• Input for this task:
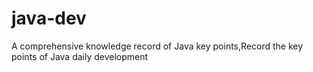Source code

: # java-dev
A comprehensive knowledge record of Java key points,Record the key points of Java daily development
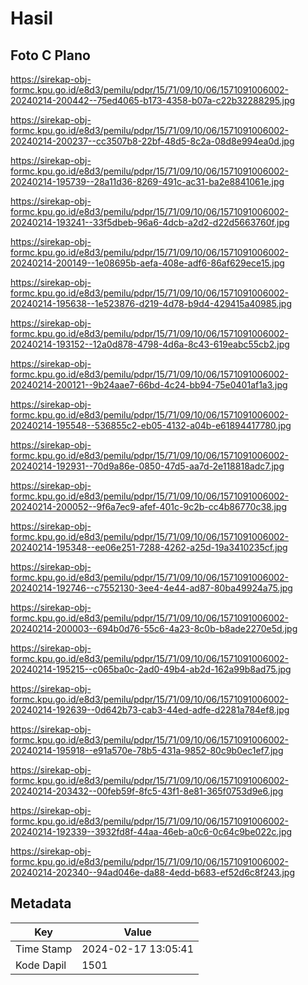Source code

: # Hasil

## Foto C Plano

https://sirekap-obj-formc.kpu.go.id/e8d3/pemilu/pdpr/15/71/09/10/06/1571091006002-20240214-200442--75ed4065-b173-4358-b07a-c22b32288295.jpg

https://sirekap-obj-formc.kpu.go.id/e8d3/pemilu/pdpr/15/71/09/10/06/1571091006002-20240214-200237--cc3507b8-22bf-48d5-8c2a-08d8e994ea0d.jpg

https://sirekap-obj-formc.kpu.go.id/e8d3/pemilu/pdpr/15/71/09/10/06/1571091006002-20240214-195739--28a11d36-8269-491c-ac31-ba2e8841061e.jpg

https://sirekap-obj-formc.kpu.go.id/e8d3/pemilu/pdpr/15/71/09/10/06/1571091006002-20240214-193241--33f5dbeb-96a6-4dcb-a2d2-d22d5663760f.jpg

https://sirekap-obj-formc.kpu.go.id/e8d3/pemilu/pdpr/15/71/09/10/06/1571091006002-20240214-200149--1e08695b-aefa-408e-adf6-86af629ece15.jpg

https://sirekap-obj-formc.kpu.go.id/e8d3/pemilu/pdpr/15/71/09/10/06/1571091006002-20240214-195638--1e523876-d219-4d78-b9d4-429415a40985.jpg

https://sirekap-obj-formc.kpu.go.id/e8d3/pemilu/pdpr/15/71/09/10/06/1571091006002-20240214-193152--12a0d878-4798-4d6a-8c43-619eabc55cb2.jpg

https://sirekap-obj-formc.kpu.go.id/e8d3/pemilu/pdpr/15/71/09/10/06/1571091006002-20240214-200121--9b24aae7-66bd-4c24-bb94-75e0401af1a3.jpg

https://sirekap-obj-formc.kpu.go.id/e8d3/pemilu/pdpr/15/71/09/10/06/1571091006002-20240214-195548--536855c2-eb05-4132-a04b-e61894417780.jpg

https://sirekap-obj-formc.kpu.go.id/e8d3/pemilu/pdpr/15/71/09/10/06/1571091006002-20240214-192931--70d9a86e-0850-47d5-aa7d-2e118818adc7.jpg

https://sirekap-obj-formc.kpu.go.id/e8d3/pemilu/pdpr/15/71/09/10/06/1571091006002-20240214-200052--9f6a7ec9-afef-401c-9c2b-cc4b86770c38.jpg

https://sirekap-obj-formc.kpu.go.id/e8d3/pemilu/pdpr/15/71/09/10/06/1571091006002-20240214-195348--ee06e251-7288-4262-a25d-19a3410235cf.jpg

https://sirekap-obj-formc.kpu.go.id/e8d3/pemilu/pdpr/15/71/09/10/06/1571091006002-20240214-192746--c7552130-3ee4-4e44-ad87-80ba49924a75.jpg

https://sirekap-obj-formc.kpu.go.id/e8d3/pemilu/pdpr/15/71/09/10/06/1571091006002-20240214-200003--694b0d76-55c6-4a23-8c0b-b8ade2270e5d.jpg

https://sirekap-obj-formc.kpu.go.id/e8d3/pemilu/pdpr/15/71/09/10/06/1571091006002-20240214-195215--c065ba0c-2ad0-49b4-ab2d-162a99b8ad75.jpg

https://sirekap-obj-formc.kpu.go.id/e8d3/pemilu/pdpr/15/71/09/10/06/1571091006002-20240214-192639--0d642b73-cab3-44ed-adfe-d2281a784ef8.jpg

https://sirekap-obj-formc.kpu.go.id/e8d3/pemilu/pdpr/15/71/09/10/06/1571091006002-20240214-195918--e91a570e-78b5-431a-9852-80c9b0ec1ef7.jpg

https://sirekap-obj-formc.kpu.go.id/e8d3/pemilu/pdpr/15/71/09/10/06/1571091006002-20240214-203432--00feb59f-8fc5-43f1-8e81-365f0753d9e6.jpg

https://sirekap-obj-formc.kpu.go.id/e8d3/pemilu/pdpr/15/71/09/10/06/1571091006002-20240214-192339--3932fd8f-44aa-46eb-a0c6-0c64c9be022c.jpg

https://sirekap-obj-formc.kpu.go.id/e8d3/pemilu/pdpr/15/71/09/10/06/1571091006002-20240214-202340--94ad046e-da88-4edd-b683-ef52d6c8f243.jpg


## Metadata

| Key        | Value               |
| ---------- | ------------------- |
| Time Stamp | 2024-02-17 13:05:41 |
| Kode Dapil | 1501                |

• Problem description:
Pictures aside, restate all of the entries exactly.

• Output below:
Source code

: # java-dev
A comprehensive knowledge record of Java key points,Record the key points of Java daily development
Source code

: # Hasil

## Foto C Plano

https://sirekap-obj-formc.kpu.go.id/e8d3/pemilu/pdpr/15/71/09/10/06/1571091006002-20240214-200442--75ed4065-b173-4358-b07a-c22b32288295.jpg

https://sirekap-obj-formc.kpu.go.id/e8d3/pemilu/pdpr/15/71/09/10/06/1571091006002-20240214-200237--cc3507b8-22bf-48d5-8c2a-08d8e994ea0d.jpg

https://sirekap-obj-formc.kpu.go.id/e8d3/pemilu/pdpr/15/71/09/10/06/1571091006002-20240214-195739--28a11d36-8269-491c-ac31-ba2e8841061e.jpg

https://sirekap-obj-formc.kpu.go.id/e8d3/pemilu/pdpr/15/71/09/10/06/1571091006002-20240214-193241--33f5dbeb-96a6-4dcb-a2d2-d22d5663760f.jpg

https://sirekap-obj-formc.kpu.go.id/e8d3/pemilu/pdpr/15/71/09/10/06/1571091006002-20240214-200149--1e08695b-aefa-408e-adf6-86af629ece15.jpg

https://sirekap-obj-formc.kpu.go.id/e8d3/pemilu/pdpr/15/71/09/10/06/1571091006002-20240214-195638--1e523876-d219-4d78-b9d4-429415a40985.jpg

https://sirekap-obj-formc.kpu.go.id/e8d3/pemilu/pdpr/15/71/09/10/06/1571091006002-20240214-193152--12a0d878-4798-4d6a-8c43-619eabc55cb2.jpg

https://sirekap-obj-formc.kpu.go.id/e8d3/pemilu/pdpr/15/71/09/10/06/1571091006002-20240214-200121--9b24aae7-66bd-4c24-bb94-75e0401af1a3.jpg

https://sirekap-obj-formc.kpu.go.id/e8d3/pemilu/pdpr/15/71/09/10/06/1571091006002-20240214-195548--536855c2-eb05-4132-a04b-e61894417780.jpg

https://sirekap-obj-formc.kpu.go.id/e8d3/pemilu/pdpr/15/71/09/10/06/1571091006002-20240214-192931--70d9a86e-0850-47d5-aa7d-2e118818adc7.jpg

https://sirekap-obj-formc.kpu.go.id/e8d3/pemilu/pdpr/15/71/09/10/06/1571091006002-20240214-200052--9f6a7ec9-afef-401c-9c2b-cc4b86770c38.jpg

https://sirekap-obj-formc.kpu.go.id/e8d3/pemilu/pdpr/15/71/09/10/06/1571091006002-20240214-195348--ee06e251-7288-4262-a25d-19a3410235cf.jpg

https://sirekap-obj-formc.kpu.go.id/e8d3/pemilu/pdpr/15/71/09/10/06/1571091006002-20240214-192746--c7552130-3ee4-4e44-ad87-80ba49924a75.jpg

https://sirekap-obj-formc.kpu.go.id/e8d3/pemilu/pdpr/15/71/09/10/06/1571091006002-20240214-200003--694b0d76-55c6-4a23-8c0b-b8ade2270e5d.jpg

https://sirekap-obj-formc.kpu.go.id/e8d3/pemilu/pdpr/15/71/09/10/06/1571091006002-20240214-195215--c065ba0c-2ad0-49b4-ab2d-162a99b8ad75.jpg

https://sirekap-obj-formc.kpu.go.id/e8d3/pemilu/pdpr/15/71/09/10/06/1571091006002-20240214-192639--0d642b73-cab3-44ed-adfe-d2281a784ef8.jpg

https://sirekap-obj-formc.kpu.go.id/e8d3/pemilu/pdpr/15/71/09/10/06/1571091006002-20240214-195918--e91a570e-78b5-431a-9852-80c9b0ec1ef7.jpg

https://sirekap-obj-formc.kpu.go.id/e8d3/pemilu/pdpr/15/71/09/10/06/1571091006002-20240214-203432--00feb59f-8fc5-43f1-8e81-365f0753d9e6.jpg

https://sirekap-obj-formc.kpu.go.id/e8d3/pemilu/pdpr/15/71/09/10/06/1571091006002-20240214-192339--3932fd8f-44aa-46eb-a0c6-0c64c9be022c.jpg

https://sirekap-obj-formc.kpu.go.id/e8d3/pemilu/pdpr/15/71/09/10/06/1571091006002-20240214-202340--94ad046e-da88-4edd-b683-ef52d6c8f243.jpg


## Metadata

| Key        | Value               |
| ---------- | ------------------- |
| Time Stamp | 2024-02-17 13:05:41 |
| Kode Dapil | 1501                |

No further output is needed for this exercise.